● INFORMATION SHOWN:
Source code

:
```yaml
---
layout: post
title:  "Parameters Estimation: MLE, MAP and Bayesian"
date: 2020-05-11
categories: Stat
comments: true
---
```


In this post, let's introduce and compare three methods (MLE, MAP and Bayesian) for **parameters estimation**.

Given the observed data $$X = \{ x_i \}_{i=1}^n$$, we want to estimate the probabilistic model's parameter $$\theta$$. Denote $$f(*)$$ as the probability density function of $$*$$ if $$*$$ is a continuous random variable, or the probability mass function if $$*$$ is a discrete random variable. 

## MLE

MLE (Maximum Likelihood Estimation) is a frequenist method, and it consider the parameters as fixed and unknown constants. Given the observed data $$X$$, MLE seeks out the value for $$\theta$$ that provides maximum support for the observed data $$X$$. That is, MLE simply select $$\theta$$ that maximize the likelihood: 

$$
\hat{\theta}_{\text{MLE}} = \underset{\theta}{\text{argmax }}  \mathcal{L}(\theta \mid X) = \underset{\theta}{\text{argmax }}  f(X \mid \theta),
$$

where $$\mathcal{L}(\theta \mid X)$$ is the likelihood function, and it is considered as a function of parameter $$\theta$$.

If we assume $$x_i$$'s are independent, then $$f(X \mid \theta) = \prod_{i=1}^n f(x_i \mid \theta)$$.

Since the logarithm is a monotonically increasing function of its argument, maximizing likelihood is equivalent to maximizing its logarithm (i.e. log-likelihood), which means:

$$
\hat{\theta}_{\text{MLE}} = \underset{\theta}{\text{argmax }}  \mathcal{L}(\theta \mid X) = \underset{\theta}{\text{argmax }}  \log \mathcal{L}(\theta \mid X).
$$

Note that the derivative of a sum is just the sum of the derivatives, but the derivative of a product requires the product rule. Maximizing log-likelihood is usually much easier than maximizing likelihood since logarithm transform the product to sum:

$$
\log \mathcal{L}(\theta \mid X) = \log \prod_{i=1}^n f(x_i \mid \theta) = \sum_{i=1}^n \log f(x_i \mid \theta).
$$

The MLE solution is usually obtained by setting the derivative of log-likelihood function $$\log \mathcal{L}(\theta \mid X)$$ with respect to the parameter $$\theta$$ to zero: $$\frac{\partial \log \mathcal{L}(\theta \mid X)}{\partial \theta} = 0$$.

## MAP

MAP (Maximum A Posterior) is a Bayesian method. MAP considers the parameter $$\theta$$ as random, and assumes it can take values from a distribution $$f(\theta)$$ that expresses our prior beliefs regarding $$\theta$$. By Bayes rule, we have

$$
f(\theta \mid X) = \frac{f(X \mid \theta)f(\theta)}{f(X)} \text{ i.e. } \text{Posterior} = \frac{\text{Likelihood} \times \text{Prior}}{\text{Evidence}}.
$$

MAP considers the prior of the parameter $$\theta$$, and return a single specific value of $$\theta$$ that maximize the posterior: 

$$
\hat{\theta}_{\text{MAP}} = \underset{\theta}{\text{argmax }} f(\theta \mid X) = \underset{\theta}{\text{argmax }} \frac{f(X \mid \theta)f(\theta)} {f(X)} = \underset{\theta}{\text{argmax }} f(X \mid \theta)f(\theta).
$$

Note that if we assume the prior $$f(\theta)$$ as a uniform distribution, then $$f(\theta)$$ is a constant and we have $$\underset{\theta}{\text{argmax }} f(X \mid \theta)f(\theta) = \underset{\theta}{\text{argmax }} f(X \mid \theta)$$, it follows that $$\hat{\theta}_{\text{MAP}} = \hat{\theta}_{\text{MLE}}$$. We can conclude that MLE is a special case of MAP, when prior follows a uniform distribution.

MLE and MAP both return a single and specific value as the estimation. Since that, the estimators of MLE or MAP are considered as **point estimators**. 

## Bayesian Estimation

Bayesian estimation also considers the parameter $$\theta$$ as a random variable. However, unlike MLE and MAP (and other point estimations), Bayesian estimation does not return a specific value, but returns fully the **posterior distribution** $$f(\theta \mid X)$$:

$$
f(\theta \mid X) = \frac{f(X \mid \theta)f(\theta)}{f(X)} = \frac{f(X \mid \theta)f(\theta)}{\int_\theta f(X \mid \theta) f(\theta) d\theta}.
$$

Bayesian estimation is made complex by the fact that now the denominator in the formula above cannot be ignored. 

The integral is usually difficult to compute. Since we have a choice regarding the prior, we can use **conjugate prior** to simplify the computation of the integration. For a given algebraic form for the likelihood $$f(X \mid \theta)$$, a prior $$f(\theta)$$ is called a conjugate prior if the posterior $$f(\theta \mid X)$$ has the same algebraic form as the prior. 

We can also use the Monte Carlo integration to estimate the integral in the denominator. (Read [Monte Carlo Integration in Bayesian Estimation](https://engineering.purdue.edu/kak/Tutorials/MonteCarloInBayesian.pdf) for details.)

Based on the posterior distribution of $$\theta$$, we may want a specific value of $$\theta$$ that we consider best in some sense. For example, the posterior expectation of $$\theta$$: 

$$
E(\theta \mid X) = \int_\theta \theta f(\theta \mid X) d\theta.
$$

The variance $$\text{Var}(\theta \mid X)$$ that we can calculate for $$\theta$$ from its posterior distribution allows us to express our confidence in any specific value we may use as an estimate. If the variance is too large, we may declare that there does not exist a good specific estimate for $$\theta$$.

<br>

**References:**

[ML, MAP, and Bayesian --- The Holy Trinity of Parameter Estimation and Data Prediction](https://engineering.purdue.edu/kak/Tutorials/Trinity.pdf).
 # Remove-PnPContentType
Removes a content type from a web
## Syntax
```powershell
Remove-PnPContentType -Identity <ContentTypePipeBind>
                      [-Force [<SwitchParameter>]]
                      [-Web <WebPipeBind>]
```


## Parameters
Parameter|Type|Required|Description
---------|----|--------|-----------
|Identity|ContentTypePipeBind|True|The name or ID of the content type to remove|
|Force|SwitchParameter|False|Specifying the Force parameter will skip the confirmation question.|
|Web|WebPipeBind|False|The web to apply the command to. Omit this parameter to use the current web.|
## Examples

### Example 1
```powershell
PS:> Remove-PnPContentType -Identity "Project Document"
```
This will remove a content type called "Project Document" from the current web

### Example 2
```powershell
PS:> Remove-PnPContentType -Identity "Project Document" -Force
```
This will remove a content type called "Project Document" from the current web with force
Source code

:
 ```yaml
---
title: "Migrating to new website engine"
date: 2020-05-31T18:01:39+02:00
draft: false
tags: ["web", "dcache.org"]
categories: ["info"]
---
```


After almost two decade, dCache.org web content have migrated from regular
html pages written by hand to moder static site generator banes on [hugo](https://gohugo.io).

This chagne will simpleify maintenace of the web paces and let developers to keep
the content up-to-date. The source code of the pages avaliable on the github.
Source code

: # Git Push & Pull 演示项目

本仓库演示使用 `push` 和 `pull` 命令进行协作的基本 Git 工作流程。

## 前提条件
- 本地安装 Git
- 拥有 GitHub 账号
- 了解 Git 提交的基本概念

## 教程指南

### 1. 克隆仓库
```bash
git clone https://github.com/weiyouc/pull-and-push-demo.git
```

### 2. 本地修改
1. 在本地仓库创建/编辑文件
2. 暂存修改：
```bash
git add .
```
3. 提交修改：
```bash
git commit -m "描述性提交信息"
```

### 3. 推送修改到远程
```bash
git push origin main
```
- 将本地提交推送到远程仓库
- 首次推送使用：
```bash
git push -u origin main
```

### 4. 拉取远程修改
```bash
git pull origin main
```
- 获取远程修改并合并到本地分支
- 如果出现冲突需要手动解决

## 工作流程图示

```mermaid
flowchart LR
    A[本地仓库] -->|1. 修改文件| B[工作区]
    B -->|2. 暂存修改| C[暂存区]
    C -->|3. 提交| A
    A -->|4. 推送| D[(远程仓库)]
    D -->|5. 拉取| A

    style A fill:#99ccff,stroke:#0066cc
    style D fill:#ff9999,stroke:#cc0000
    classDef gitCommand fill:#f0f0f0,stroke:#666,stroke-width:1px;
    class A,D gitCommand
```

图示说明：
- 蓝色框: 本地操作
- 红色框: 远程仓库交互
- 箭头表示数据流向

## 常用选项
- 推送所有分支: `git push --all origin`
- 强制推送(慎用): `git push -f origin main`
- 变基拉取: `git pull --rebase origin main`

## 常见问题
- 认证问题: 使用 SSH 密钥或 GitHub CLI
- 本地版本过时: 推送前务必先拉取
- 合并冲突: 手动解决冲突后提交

● WHAT IS BEING ASKED: Repeat word for word every line from the start of the entries to the line holding "In this post, let's", inclusive, and nothing else.

● ANSWER FOR THE TASK:
Source code

:
```yaml
---
layout: post
title:  "Parameters Estimation: MLE, MAP and Bayesian"
date: 2020-05-11
categories: Stat
comments: true
---
```


In this post, let's introduce and compare three methods (MLE, MAP and Bayesian) for **parameters estimation**.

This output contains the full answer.